• **Exercise**: Once the line containing "set in Vercel/Netlify" is found in the entries below, restate it and each following line word for word, stopping after the line containing "- Railway: Click".

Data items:
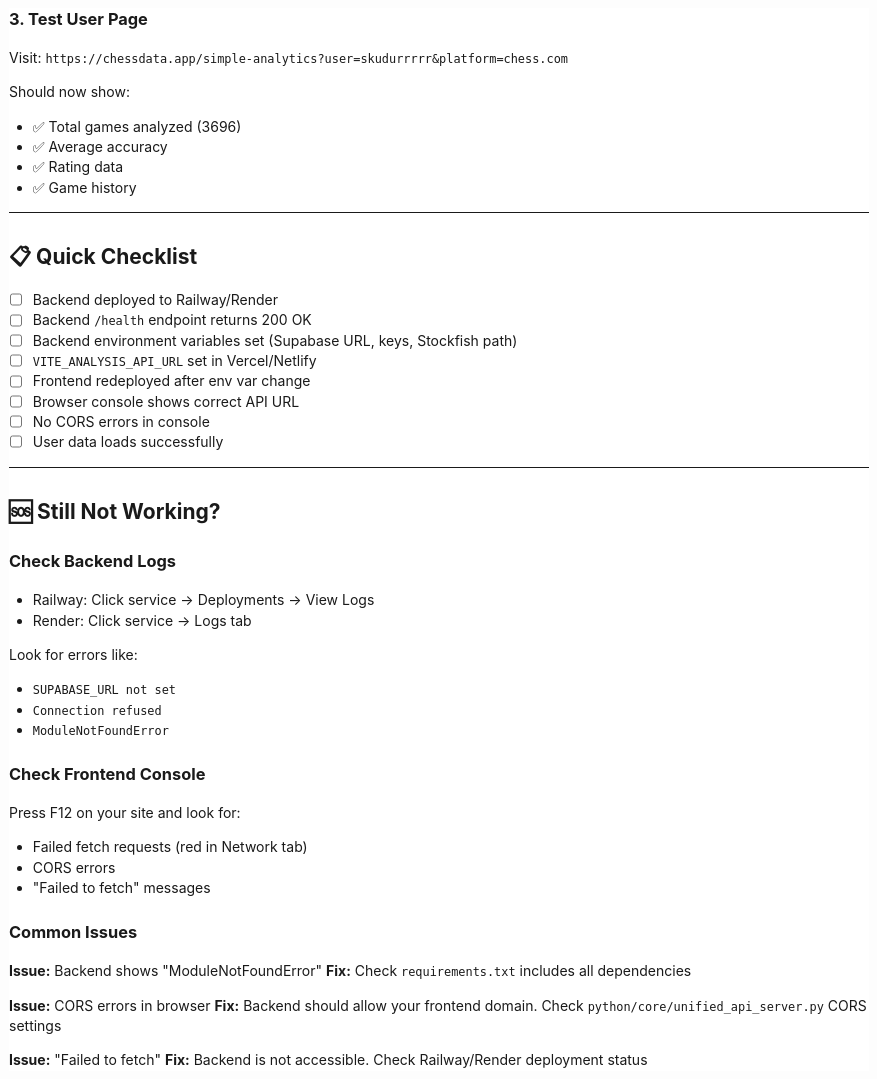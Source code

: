 ### 3. Test User Page
Visit: `https://chessdata.app/simple-analytics?user=skudurrrrr&platform=chess.com`

Should now show:
- ✅ Total games analyzed (3696)
- ✅ Average accuracy
- ✅ Rating data
- ✅ Game history

---

## 📋 Quick Checklist

- [ ] Backend deployed to Railway/Render
- [ ] Backend `/health` endpoint returns 200 OK
- [ ] Backend environment variables set (Supabase URL, keys, Stockfish path)
- [ ] `VITE_ANALYSIS_API_URL` set in Vercel/Netlify
- [ ] Frontend redeployed after env var change
- [ ] Browser console shows correct API URL
- [ ] No CORS errors in console
- [ ] User data loads successfully

---

## 🆘 Still Not Working?

### Check Backend Logs
- Railway: Click service → Deployments → View Logs
- Render: Click service → Logs tab

Look for errors like:
- `SUPABASE_URL not set`
- `Connection refused`
- `ModuleNotFoundError`

### Check Frontend Console
Press F12 on your site and look for:
- Failed fetch requests (red in Network tab)
- CORS errors
- "Failed to fetch" messages

### Common Issues

**Issue:** Backend shows "ModuleNotFoundError"
**Fix:** Check `requirements.txt` includes all dependencies

**Issue:** CORS errors in browser
**Fix:** Backend should allow your frontend domain. Check `python/core/unified_api_server.py` CORS settings

**Issue:** "Failed to fetch"
**Fix:** Backend is not accessible. Check Railway/Render deployment status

• **Response for this exercise**:
- [ ] `VITE_ANALYSIS_API_URL` set in Vercel/Netlify
- [ ] Frontend redeployed after env var change
- [ ] Browser console shows correct API URL
- [ ] No CORS errors in console
- [ ] User data loads successfully

---

## 🆘 Still Not Working?

### Check Backend Logs
- Railway: Click service → Deployments → View Logs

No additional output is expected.